CNP-ALIGN: A Python package for assessing the similarity of copy number profiles based on global sequence alignment.
To assess the similarities between copy number profiles in order to distinguish, we developed a Python package named CNP-ALIGN. CNP-ALIGN uses global sequence alignment in association with (BLOSUM-inspired) substitution matrices in order to identify and quantify the similarities of two copy number profiles in their character representation. Similarity metrics can be used to assess clonal relationships between two or more tumors.
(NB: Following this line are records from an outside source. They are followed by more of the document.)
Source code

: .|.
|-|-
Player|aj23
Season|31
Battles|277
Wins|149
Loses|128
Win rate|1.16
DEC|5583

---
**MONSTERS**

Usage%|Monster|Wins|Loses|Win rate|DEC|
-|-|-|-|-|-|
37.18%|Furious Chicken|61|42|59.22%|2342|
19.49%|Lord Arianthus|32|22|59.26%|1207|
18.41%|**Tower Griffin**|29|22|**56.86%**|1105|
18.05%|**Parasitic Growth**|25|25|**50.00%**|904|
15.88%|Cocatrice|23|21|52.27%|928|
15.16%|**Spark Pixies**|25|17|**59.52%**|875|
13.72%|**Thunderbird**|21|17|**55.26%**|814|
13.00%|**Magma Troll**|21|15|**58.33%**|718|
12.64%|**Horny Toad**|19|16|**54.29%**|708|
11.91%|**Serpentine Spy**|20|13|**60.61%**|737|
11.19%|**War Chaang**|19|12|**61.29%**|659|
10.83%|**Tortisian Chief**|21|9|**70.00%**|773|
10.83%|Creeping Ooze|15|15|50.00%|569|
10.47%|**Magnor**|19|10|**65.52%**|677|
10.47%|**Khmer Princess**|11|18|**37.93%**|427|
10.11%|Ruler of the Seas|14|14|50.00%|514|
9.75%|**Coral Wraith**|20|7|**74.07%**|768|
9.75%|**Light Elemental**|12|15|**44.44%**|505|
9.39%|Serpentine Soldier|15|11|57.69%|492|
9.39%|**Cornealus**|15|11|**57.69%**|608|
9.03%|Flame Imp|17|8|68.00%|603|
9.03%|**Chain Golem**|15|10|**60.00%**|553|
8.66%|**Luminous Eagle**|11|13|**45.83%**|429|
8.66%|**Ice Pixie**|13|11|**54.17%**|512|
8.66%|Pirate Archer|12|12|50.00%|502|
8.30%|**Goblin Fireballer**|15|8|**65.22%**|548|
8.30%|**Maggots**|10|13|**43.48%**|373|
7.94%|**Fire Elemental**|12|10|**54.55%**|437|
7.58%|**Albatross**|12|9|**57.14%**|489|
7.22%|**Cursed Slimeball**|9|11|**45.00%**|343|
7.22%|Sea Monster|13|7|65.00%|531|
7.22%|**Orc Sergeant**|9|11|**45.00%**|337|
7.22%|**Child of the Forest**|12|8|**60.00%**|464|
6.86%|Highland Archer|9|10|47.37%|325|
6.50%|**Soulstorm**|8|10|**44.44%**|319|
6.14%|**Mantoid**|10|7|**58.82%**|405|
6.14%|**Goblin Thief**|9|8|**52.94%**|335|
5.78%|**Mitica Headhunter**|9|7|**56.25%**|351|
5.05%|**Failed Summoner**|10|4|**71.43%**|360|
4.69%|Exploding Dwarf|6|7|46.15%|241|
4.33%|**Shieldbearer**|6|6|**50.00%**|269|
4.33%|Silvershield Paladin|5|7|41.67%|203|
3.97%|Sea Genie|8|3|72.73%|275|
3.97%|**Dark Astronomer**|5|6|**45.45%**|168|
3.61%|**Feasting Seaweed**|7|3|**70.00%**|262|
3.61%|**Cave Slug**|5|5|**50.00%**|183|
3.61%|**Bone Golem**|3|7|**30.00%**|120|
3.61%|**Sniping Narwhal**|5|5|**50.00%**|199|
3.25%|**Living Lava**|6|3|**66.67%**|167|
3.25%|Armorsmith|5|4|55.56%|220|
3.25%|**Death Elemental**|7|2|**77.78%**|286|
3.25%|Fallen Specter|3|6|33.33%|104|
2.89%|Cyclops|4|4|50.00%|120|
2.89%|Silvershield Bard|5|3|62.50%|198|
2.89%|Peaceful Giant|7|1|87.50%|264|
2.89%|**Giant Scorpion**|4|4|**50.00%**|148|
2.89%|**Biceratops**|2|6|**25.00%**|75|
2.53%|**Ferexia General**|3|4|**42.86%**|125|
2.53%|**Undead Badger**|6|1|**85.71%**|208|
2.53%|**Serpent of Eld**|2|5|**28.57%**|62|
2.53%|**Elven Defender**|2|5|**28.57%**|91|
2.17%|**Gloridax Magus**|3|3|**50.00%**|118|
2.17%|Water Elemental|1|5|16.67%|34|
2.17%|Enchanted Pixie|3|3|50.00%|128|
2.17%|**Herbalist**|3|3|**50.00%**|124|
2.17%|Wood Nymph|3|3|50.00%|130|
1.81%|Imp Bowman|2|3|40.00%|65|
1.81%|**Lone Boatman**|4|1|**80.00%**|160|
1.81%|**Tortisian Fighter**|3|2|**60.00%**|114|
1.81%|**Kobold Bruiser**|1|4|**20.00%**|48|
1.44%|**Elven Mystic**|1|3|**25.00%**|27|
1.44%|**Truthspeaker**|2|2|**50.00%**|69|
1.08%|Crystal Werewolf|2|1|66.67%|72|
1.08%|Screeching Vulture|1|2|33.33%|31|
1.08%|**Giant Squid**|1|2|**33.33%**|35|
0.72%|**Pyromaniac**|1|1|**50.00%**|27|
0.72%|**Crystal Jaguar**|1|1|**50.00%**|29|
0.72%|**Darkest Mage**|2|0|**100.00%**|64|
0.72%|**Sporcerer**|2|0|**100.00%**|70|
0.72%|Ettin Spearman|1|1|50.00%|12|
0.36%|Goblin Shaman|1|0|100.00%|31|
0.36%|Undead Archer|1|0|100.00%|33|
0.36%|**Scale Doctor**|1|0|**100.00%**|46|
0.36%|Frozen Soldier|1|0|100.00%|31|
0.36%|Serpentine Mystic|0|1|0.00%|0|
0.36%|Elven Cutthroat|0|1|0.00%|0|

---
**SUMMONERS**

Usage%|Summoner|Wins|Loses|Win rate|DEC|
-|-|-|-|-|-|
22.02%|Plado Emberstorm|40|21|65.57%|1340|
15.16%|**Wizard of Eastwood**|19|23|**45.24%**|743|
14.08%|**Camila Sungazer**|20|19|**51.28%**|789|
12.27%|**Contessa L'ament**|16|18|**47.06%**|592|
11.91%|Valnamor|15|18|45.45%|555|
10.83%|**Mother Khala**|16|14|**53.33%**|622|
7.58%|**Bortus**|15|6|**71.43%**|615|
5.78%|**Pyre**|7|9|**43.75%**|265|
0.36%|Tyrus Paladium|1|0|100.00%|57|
CNP-ALIGN is fully build around Python 3.
# Clone the repository
git clone https://github.com/timmocking/cnp-align.git
# Create a new conda environment
conda create -n cnp-align pip
conda activate cnp-align
# Install packages
pip install -r requirements.txt
CNP-ALIGN requires information about segmented copy number profiles in a comma separated (.csv) format. It is recommended to obtain these through the one-step circular binary segmentation algorithm of the R package Clonality
The input dataframes should at least have the following columns and follow this format:
ID | chrom | loc.start | loc.end | state |
---|---|---|---|---|
Sample.1 | chr1p | 1 | 5000001 | Normal |
Sample.1 | chr1p | 5100001 | 10000001 | Loss |
Sample.2 | chr1p | 1 | 3000001 | Normal |
Sample.2 | chr1p | 3100001 | 7000001 | Gain |
Sample.2 | chr1p | 7100001 | 10000001 | Loss |
... | ... | ... | ... | ... |
CNP-ALIGN uses a substitution matrix based on clinical data from 80 patients with one or multiple tumors in combination with a list of null-scores from 100 known non-clonal relationships in order to calculate different features. These are enabled by default.
To run CNP-ALIGN:
python cnp-align.py -id <EXPERIMENT_NAME> -file <SEGMENT_FILE>
For every unique pair of IDs in the segment file, 3 different files are generated:
- A .json file containing the "raw" output for every chromosome arm.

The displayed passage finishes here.